◆ Entries shown
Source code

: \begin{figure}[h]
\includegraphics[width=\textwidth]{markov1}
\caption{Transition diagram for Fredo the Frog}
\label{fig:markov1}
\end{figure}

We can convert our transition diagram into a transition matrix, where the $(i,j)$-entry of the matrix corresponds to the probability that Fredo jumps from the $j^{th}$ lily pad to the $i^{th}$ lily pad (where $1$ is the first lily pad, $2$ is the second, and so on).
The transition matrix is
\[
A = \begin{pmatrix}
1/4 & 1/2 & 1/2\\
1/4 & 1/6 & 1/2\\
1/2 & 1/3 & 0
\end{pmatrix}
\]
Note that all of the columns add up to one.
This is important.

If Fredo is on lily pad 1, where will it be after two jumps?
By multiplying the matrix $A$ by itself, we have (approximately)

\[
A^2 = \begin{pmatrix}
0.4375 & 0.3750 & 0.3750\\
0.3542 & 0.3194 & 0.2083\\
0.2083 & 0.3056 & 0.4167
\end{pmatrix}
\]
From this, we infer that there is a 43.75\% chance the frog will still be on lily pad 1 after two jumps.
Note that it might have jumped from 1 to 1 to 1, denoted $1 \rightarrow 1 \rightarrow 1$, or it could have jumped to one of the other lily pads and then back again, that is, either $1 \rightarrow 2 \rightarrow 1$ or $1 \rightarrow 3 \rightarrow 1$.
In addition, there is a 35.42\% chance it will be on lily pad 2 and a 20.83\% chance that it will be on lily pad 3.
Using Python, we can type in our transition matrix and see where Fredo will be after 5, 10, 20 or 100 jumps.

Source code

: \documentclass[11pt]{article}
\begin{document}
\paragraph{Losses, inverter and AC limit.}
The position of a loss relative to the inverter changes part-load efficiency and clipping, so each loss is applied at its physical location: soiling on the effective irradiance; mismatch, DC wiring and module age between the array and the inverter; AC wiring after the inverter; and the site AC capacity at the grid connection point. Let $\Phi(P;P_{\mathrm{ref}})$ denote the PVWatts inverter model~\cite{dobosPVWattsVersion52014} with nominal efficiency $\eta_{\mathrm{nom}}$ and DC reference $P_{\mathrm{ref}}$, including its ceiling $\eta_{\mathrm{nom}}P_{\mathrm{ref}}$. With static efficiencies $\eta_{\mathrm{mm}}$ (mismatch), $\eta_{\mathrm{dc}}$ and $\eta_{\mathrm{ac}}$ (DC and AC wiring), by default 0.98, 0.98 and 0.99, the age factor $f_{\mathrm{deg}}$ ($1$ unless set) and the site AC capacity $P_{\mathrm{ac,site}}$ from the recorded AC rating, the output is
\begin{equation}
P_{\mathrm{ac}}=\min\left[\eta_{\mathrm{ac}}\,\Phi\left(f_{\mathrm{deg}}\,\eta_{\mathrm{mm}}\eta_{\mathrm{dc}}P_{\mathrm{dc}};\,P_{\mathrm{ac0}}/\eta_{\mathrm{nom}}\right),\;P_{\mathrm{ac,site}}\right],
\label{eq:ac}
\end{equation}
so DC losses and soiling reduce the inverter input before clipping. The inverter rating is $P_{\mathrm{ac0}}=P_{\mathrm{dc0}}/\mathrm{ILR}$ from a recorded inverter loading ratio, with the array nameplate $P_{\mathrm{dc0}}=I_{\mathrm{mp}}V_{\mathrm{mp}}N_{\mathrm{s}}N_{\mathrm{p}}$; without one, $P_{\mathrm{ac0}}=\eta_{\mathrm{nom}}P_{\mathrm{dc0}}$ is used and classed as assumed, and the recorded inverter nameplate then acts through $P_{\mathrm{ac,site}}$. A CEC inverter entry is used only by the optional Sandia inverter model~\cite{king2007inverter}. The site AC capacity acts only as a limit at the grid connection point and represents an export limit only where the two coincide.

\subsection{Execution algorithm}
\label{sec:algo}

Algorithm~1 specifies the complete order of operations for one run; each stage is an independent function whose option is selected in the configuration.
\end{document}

--

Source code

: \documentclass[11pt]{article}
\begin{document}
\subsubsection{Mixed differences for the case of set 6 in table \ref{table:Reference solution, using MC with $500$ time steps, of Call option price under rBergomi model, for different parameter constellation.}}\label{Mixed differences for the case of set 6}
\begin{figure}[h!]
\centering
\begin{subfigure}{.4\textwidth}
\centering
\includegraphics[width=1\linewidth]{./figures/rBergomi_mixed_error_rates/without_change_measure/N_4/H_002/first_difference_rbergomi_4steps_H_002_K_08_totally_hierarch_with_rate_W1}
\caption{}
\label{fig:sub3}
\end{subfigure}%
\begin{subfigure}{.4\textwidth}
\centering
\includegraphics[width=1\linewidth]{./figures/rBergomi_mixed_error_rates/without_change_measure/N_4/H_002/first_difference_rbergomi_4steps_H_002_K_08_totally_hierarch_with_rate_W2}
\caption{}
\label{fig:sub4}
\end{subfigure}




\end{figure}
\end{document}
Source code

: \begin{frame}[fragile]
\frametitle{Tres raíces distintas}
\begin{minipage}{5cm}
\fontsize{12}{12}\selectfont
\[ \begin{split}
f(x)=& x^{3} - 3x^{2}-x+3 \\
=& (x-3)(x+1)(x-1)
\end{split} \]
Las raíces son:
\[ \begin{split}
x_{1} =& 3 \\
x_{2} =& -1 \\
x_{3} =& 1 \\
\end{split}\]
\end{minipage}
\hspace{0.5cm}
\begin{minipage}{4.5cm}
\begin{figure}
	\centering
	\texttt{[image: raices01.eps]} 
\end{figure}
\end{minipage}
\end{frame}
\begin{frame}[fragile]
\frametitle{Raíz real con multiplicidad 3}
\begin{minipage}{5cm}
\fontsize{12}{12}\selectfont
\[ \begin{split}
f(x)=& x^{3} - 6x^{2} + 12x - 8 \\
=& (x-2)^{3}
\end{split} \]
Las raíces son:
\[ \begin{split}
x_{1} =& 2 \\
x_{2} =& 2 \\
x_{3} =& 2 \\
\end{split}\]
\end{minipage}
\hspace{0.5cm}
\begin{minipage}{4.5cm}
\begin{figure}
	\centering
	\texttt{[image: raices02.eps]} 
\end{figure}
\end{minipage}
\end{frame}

* * *

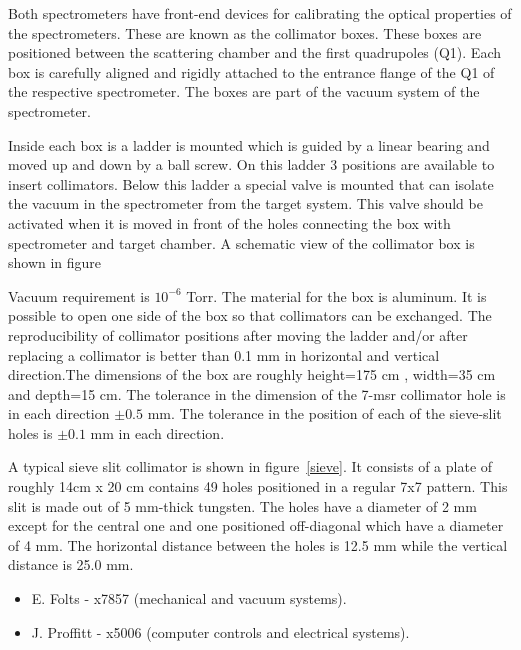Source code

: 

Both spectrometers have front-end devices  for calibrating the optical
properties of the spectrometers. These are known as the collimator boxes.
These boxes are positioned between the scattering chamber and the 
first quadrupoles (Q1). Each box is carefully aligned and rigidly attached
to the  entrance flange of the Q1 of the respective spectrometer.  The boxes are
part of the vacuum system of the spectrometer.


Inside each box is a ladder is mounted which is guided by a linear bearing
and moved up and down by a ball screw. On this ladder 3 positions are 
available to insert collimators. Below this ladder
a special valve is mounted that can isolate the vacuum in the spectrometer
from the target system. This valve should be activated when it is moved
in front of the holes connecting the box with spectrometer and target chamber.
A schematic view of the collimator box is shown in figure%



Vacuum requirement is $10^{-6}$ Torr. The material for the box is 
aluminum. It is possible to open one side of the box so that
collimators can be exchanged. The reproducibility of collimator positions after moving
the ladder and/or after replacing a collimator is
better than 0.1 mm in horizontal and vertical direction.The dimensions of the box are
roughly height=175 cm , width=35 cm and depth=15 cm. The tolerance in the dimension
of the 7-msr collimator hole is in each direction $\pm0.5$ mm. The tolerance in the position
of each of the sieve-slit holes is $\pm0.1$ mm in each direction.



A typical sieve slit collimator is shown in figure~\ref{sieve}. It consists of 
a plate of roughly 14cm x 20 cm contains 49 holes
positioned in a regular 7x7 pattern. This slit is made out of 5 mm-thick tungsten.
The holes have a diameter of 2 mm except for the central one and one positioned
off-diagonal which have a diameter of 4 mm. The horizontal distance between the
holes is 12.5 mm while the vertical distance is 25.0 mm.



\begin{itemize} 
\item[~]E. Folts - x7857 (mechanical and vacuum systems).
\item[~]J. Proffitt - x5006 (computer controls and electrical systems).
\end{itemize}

◆ Required action
Transcribe the lines above between the line holding "Inside each box" and the line holding "collimators can be", inclusive, exactly as they stand and with nothing added.

◆ Task result
Inside each box is a ladder is mounted which is guided by a linear bearing
and moved up and down by a ball screw. On this ladder 3 positions are 
available to insert collimators. Below this ladder
a special valve is mounted that can isolate the vacuum in the spectrometer
from the target system. This valve should be activated when it is moved
in front of the holes connecting the box with spectrometer and target chamber.
A schematic view of the collimator box is shown in figure%



Vacuum requirement is $10^{-6}$ Torr. The material for the box is 
aluminum. It is possible to open one side of the box so that
collimators can be exchanged. The reproducibility of collimator positions after moving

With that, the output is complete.